For Immediate Release, June 11, 2009
Ileene Anderson, Center for Biological Diversity, (323) 654-5943
Joan Taylor, Sierra Club, (760) 408-2488
Terry Weiner, Desert Protective Council, (619) 342-5524
Suit to Challenge Slashing of Habitat for Endangered Peninsular Bighorn Sheep
LOS ANGELES— Conservation groups today filed a notice of intent to sue the U.S. Fish and Wildlife Service for reducing critical habitat for the endangered Peninsular bighorn sheep by 55 percent. In April 2009, the U.S. Fish and Wildlife Service reduced its 2001 habitat designated of 844, 897 acres to just 376,938 acres. The flawed designation is unsupported by the agency’s own science and was made to accommodate urban sprawl. Today’s notice, sent by the Center for Biological Diversity, Sierra Club, Desert Protective Council, Desert Survivors, and the San Bernardino Valley Audubon Society, gives the U.S. Fish and Wildlife Service 60 days to correct flaws in the habitat designation or be sued.
“This designation is a blueprint for sprawl-induced extinction, not recovery,” said Ileene Anderson, biologist with the Center for Biological Diversity. “The Fish and Wildlife Service’s duty is to save endangered bighorn, not sprawl.”
The new designation abandons protections for migration corridors, steep slopes, alluvial terraces and canyon bottoms — all critical to the bighorn’s survival and recovery. Protections would be vastly reduced in the San Jacinto Mountains and on private and tribal lands in and around the Coachella Valley, where much of the alluvial fan and canyon bottom land would be removed despite the agency’s admission that these areas are critical to the survival of endangered Peninsular bighorn.
“This habitat reduction is a huge blow to Peninsular bighorn recovery,” said Joan Taylor, conservation chair for the local Sierra Club group in the Coachella Valley. The group has long been embroiled in the controversy surrounding hillside development in the mountains and canyons around Palm Springs. “Nothing is different about bighorn biology since the original 2001 critical habitat determination, but the politics have changed. The Fish and Wildlife Service has caved to special-development interests, and the bighorn have gotten the shaft in the process.”
The re-designation was compelled by a lawsuit brought by the Agua Caliente Band of Cahuilla Indians and industry groups that challenged the 2001 critical habitat designation. The Service eliminated all tribal lands from the final critical habitat designation.
The Fish and Wildlife Service recovery plan for Peninsular bighorn sheep, approved in 2000, says that access to the rich forage in canyon areas provides bighorn ewes with nutrients needed for nursing their lambs at a crucial time in the baby sheep’s development. Canyon areas also are important for bighorn movement. The drastically reduced critical habitat designation severely fragments habitat needed for endangered bighorn survival and recovery.
“The bighorn is an icon of the Peninsular ranges. People from all over the world travel to Anza-Borrego Desert State Park to spot the sheep browsing on cliffs and mountaintops above water sources,” said Terry Weiner, conservation coordinator for the Desert Protective Council. “The removal of protections from habitat in the washes and alluvial fans of the bighorn’s summer habitat ranges thereby promotes the demise of this fragile, beloved bighorn.”
“Yet again, politics trumped science and the facts did not matter. We cannot let such an egregious reduction of critical habitat to go unchallenged,” said Drew Feldmann, president of the San Bernardino Valley Audubon Society.

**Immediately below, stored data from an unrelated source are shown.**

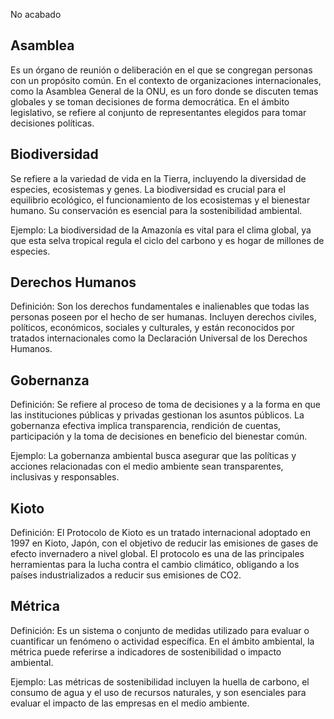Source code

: 
No acabado

## Asamblea
Es un órgano de reunión o deliberación en el que se congregan personas con un propósito común. En el contexto de organizaciones internacionales, como la Asamblea General de la ONU, es un foro donde se discuten temas globales y se toman decisiones de forma democrática. En el ámbito legislativo, se refiere al conjunto de representantes elegidos para tomar decisiones políticas.


## Biodiversidad
Se refiere a la variedad de vida en la Tierra, incluyendo la diversidad de especies, ecosistemas y genes. La biodiversidad es crucial para el equilibrio ecológico, el funcionamiento de los ecosistemas y el bienestar humano. Su conservación es esencial para la sostenibilidad ambiental.

Ejemplo: La biodiversidad de la Amazonía es vital para el clima global, ya que esta selva tropical regula el ciclo del carbono y es hogar de millones de especies.

## Derechos Humanos
Definición: Son los derechos fundamentales e inalienables que todas las personas poseen por el hecho de ser humanas. Incluyen derechos civiles, políticos, económicos, sociales y culturales, y están reconocidos por tratados internacionales como la Declaración Universal de los Derechos Humanos.


## Gobernanza
Definición: Se refiere al proceso de toma de decisiones y a la forma en que las instituciones públicas y privadas gestionan los asuntos públicos. La gobernanza efectiva implica transparencia, rendición de cuentas, participación y la toma de decisiones en beneficio del bienestar común.

Ejemplo: La gobernanza ambiental busca asegurar que las políticas y acciones relacionadas con el medio ambiente sean transparentes, inclusivas y responsables.

## Kioto
Definición: El Protocolo de Kioto es un tratado internacional adoptado en 1997 en Kioto, Japón, con el objetivo de reducir las emisiones de gases de efecto invernadero a nivel global. El protocolo es una de las principales herramientas para la lucha contra el cambio climático, obligando a los países industrializados a reducir sus emisiones de CO2.


## Métrica
Definición: Es un sistema o conjunto de medidas utilizado para evaluar o cuantificar un fenómeno o actividad específica. En el ámbito ambiental, la métrica puede referirse a indicadores de sostenibilidad o impacto ambiental.

Ejemplo: Las métricas de sostenibilidad incluyen la huella de carbono, el consumo de agua y el uso de recursos naturales, y son esenciales para evaluar el impacto de las empresas en el medio ambiente.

Peninsular bighorn are known for both the characteristic large, spiral horns of the males and the species’ ability to survive in the dry, rugged mountains dividing the desert and coastal regions of California. The Peninsular Ranges population of desert bighorn inhabits the rugged desert mountains running from the San Gorgonio Pass south into Baja California. Once the most numerous of desert bighorn, the U.S. population of Peninsular bighorn plummeted from 1,171 sheep in 1974 to a mere 276 by 1996. The species gained state status as rare and threatened in 1971, but was not listed by the federal government as an endangered population until 1998.

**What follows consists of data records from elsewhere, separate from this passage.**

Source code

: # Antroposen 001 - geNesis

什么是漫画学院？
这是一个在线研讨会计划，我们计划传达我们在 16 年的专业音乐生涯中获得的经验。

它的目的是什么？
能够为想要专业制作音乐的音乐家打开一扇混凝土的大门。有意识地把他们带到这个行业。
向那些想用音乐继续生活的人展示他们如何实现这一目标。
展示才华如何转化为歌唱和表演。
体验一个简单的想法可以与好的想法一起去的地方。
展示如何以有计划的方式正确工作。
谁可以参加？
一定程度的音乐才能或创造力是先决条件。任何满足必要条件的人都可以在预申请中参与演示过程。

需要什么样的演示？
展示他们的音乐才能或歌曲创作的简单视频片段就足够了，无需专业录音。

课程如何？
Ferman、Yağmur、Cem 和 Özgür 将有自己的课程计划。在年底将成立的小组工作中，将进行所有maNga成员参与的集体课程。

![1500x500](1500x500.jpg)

In 2001, in response to efforts by the Center for Biological Diversity and Desert Survivors, the Fish and Wildlife Service designated more than 840,000 acres of mountainous and canyon habitat as critical habitat. In the decade since being listed as an endangered species, the population has increased to 800, which still represents only a fraction of the historic population. Known as the “bighorn of the inverted mountain ranges,” Peninsular bighorn are restricted to lower slopes due to the dense chaparral that grows at higher elevations in these mountains, which forces the species to live near urban areas in the Coachella Valley.